The Dokkaebi and the Wen
In the hills, just outside a small village, there lived an old wood cutter who had, upon his cheek, a growth called a wen. Everyday he would climb the hills and mountains collecting wood, and every evening he would come to town to sell it.
One day he decided to take a new path to find some new trees to harvest. Soon he found himself quite lost and he began to worry. As the sun began its gradual decline he become thoroughly lost, so he began to sing to pick up his courage.
As he sang, a dokkaebi started dancing behind him. Though completely terrified, the woodcutter, not wanting to upset the spirit, continued singing. After a few songs, the dokkaebi asked the woodcutter:
“Such beautiful singing I have never heard from any creature! Please tell me, how did you obtain such a magnificent voice?”
The woodcutter told the dokkaebi, “Don’t tell anyone, but this wen of mine is the true secret. No one can sing half as well as me while I have this!”
“Oh, you must sell it to me!” cried the dokkaebi. “Whatever you ask is yours, so long as you give me that wonderful wen!”
Well, no sooner had the woodcutter asked for a bag of gold as large as he could carry than the dokkaebi vanished and returned a few minutes later bearing a sack brimming with the ore. With a touch of his club, the dokkaebi took the woodcutter’s growth. The dokkaebi ran off into the forest, singing, quite badly mind you, about his good fortune for having obtained such a music-enhancing item.
The woodcutter made his way down the mountain to the village with his newly obtained sack of gold.

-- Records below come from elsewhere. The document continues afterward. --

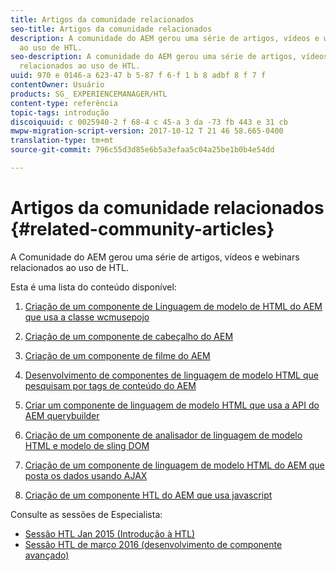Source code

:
 ```yaml
---
title: Artigos da comunidade relacionados
seo-title: Artigos da comunidade relacionados
description: A comunidade do AEM gerou uma série de artigos, vídeos e webinars relacionados
  ao uso de HTL.
seo-description: A comunidade do AEM gerou uma série de artigos, vídeos e webinars
  relacionados ao uso de HTL.
uuid: 970 e 0146-a 623-47 b 5-87 f 6-f 1 b 8 adbf 8 f 7 f
contentOwner: Usuário
products: SG_ EXPERIENCEMANAGER/HTL
content-type: referência
topic-tags: introdução
discoiquuid: c 0025940-2 f 68-4 c 45-a 3 da -73 fb 443 e 31 cb
mwpw-migration-script-version: 2017-10-12 T 21 46 58.665-0400
translation-type: tm+mt
source-git-commit: 796c55d3d85e6b5a3efaa5c04a25be1b0b4e54dd

---
```



# Artigos da comunidade relacionados {#related-community-articles}

A Comunidade do AEM gerou uma série de artigos, vídeos e webinars relacionados ao uso de HTL.

Esta é uma lista do conteúdo disponível:

1. [Criação de um componente de Linguagem de modelo de HTML do AEM que usa a classe wcmusepojo](https://helpx.adobe.com/experience-manager/using/first_htl_WCMUsePojo.html)

1. [Criação de um componente de cabeçalho do AEM](https://helpx.adobe.com/experience-manager/using/aem_headline.html)
1. [Criação de um componente de filme do AEM](https://helpx.adobe.com/experience-manager/using/movie.html)
1. [Desenvolvimento de componentes de linguagem de modelo HTML que pesquisam por tags de conteúdo do AEM](https://helpx.adobe.com/experience-manager/using/tagmanager-api-htl.html)
1. [Criar um componente de linguagem de modelo HTML que usa a API do AEM querybuilder](https://helpx.adobe.com/experience-manager/using/htl_querybuilder.html)
1. [Criação de um componente de analisador de linguagem de modelo HTML e modelo de sling DOM](https://helpx.adobe.com/experience-manager/using/domparser.html)
1. [Criação de um componente de linguagem de modelo HTML do AEM que posta os dados usando AJAX](https://helpx.adobe.com/experience-manager/using/htl_ajax.html)
1. [Criação de um componente HTL do AEM que usa javascript](https://helpx.adobe.com/experience-manager/using/htl_js.html)

Consulte as sessões de Especialista:

* [Sessão HTL Jan 2015 (Introdução à HTL)](http://scottsdigitalcommunity.blogspot.ca/2015/01/upcoming-sessions-of-ask-aem-community.html)
* [Sessão HTL de março 2016 (desenvolvimento de componente avançado)](http://scottsdigitalcommunity.blogspot.ca/2016/03/ask-aem-community-experts-deep-dive.html)

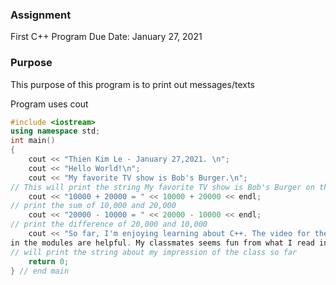### Assignment
First C++ Program
Due Date: January 27, 2021

### Purpose
This purpose of this program is to print out messages/texts

Program uses cout

```C++
#include <iostream>
using namespace std;
int main()
{
    cout << "Thien Kim Le - January 27,2021. \n";
    cout << "Hello World!\n";
    cout << "My favorite TV show is Bob's Burger.\n"; 
// This will print the string My favorite TV show is Bob's Burger on the screen
    cout << "10000 + 20000 = " << 10000 + 20000 << endl; 
// print the sum of 10,000 and 20,000
    cout << "20000 - 10000 = " << 20000 - 10000 << endl; 
// print the difference of 20,000 and 10,000
    cout << "So far, I'm enjoying learning about C++. The video for the week is clear and the provided contents 
in the modules are helpful. My classmates seems fun from what I read in the discussion for week 1.\n"; 
// will print the string about my impression of the class so far
    return 0;
} // end main
```
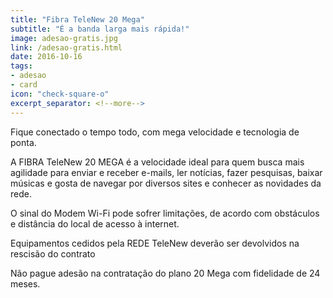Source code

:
 ```yaml
---
title: "Fibra TeleNew 20 Mega"
subtitle: "É a banda larga mais rápida!"
image: adesao-gratis.jpg
link: /adesao-gratis.html
date: 2016-10-16
tags:
- adesao
- card
icon: "check-square-o"
excerpt_separator: <!--more-->
---
```


Fique conectado o tempo todo, com mega velocidade e tecnologia de ponta.

A FIBRA TeleNew 20 MEGA é a velocidade ideal para quem busca mais agilidade para enviar e receber e-mails, ler notícias, fazer pesquisas, baixar músicas e gosta de navegar por diversos sites e conhecer as novidades da rede.
<!--more-->
O sinal do Modem Wi-Fi pode sofrer limitações, de acordo com obstáculos e distância do local de acesso à internet.

Equipamentos cedidos pela REDE TeleNew deverão ser devolvidos na rescisão do contrato

Não pague adesão na contratação do plano 20 Mega com fidelidade de 24 meses.
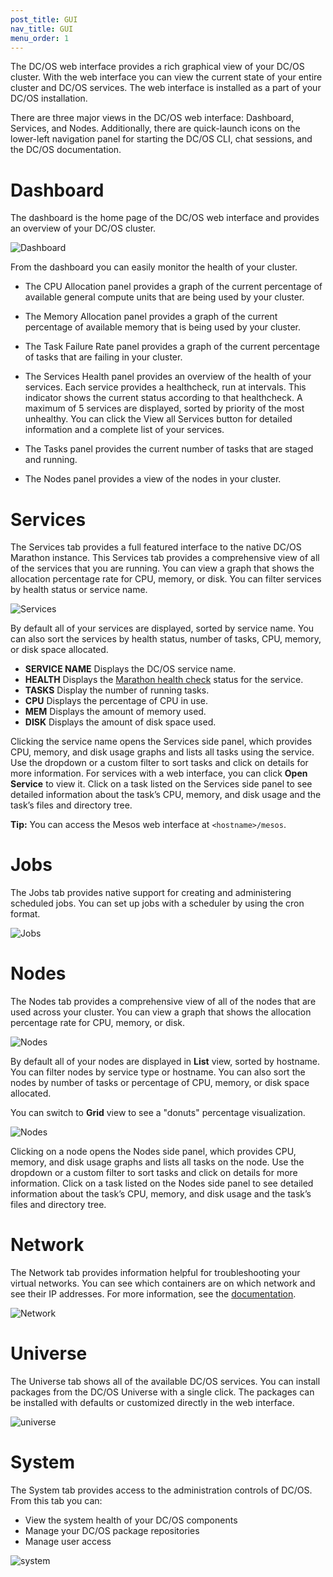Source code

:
 ```yaml
---
post_title: GUI
nav_title: GUI
menu_order: 1
---
```


The DC/OS web interface provides a rich graphical view of your DC/OS cluster. With the web interface you can view the current state of your entire cluster and DC/OS services. The web interface is installed as a part of your DC/OS installation.

There are three major views in the DC/OS web interface: Dashboard, Services, and Nodes. Additionally, there are quick-launch icons on the lower-left navigation panel for starting the DC/OS CLI, chat sessions, and the DC/OS documentation.

# <a name="dashboard"></a>Dashboard

The dashboard is the home page of the DC/OS web interface and provides an overview of your DC/OS cluster.

![Dashboard](../img/dcos-gui.png)

From the dashboard you can easily monitor the health of your cluster.

*   The CPU Allocation panel provides a graph of the current percentage of available general compute units that are being used by your cluster.

*   The Memory Allocation panel provides a graph of the current percentage of available memory that is being used by your cluster.

*   The Task Failure Rate panel provides a graph of the current percentage of tasks that are failing in your cluster.

*   The Services Health panel provides an overview of the health of your services. Each service provides a healthcheck, run at intervals. This indicator shows the current status according to that healthcheck. A maximum of 5 services are displayed, sorted by priority of the most unhealthy. You can click the View all Services button for detailed information and a complete list of your services.

*   The Tasks panel provides the current number of tasks that are staged and running.

*   The Nodes panel provides a view of the nodes in your cluster.

# <a name="services"></a>Services

The Services tab provides a full featured interface to the native DC/OS Marathon instance. This Services tab provides a comprehensive view of all of the services that you are running. You can view a graph that shows the allocation percentage rate for CPU, memory, or disk. You can filter services by health status or service name.

![Services](../img/dcos-services.png)

By default all of your services are displayed, sorted by service name. You can also sort the services by health status, number of tasks, CPU, memory, or disk space allocated.

*   **SERVICE NAME** Displays the DC/OS service name.
*   **HEALTH** Displays the [Marathon health check][3] status for the service.
*   **TASKS** Display the number of running tasks.
*   **CPU** Displays the percentage of CPU in use.
*   **MEM** Displays the amount of memory used.
*   **DISK** Displays the amount of disk space used.

Clicking the service name opens the Services side panel, which provides CPU, memory, and disk usage graphs and lists all tasks using the service. Use the dropdown or a custom filter to sort tasks and click on details for more information. For services with a web interface, you can click **Open Service** to view it. Click on a task listed on the Services side panel to see detailed information about the task’s CPU, memory, and disk usage and the task’s files and directory tree.

**Tip:** You can access the Mesos web interface at `<hostname>/mesos`.

# <a name="jobs"></a>Jobs

The Jobs tab provides native support for creating and administering scheduled jobs. You can set up jobs with a scheduler by using the cron format.

![Jobs](../img/dcos-jobs.png)

# <a name="nodes"></a>Nodes

The Nodes tab provides a comprehensive view of all of the nodes that are used across your cluster. You can view a graph that shows the allocation percentage rate for CPU, memory, or disk.

![Nodes](../img/dcos-nodes.png)

By default all of your nodes are displayed in **List** view, sorted by hostname. You can filter nodes by service type or hostname. You can also sort the nodes by number of tasks or percentage of CPU, memory, or disk space allocated.

You can switch to **Grid** view to see a "donuts" percentage visualization.

![Nodes](../img/dcos-donuts.png)

Clicking on a node opens the Nodes side panel, which provides CPU, memory, and disk usage graphs and lists all tasks on the node. Use the dropdown or a custom filter to sort tasks and click on details for more information. Click on a task listed on the Nodes side panel to see detailed information about the task’s CPU, memory, and disk usage and the task’s files and directory tree.

# <a name="network"></a>Network

The Network tab provides information helpful for troubleshooting your virtual networks. You can see which containers are on which network and see their IP addresses. For more information, see the [documentation](/docs/1.8/administration/overlay-networks/ip-per-container.md).

![Network](../img/ui-dashboard-network.gif)

# <a name="universe"></a>Universe

The Universe tab shows all of the available DC/OS services. You can install packages from the DC/OS Universe with a single click. The packages can be installed with defaults or customized directly in the web interface. 

![universe](../img/ui-dashboard-universe.gif)

# <a name="system"></a>System

The System tab provides access to the administration controls of DC/OS. From this tab you can:
 
- View the system health of your DC/OS components
- Manage your DC/OS package repositories
- Manage user access 

![system](../img/ui-dashboard-system1.gif)

[3]: https://mesosphere.github.io/marathon/docs/health-checks.html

The villagers crowded around and soon all the details of his exploits were laid bare.
Now, at that time there was a merchant who lived in town who also happened to have a wen upon his cheek. Once the merchant heard the woodcutter’s tale he thanked heaven for this good fortune and he planned to set off the very next day to exchange his wen for something of much more value.
When the sun poked above the hills, the merchant was already roaming the mountain, singing at the top of his lungs. After a few hours his voice became quite hoarse, but he continued singing. By noon the merchant was tired, hungry and his song sounded it! But he kept singing and as the sun started its gradual decline the dokkaebi appeared.
“Excuse me, good sir. How do you sing like that?”
The merchant could already feel the gold between his fingers.
“Why, with this trusty wen of mine!” he boasted.
“In that case,” said the dokkaebi, “you can have mine, for it appears yours is not working properly.”
And before the merchant could say a word, the dokkaebi slapped the woodcutter’s wen upon him and promptly vanished. The merchant cried out, but the dokkaebi was nowhere to be seen. The merchant turned home, now burdened with two wens rather than one.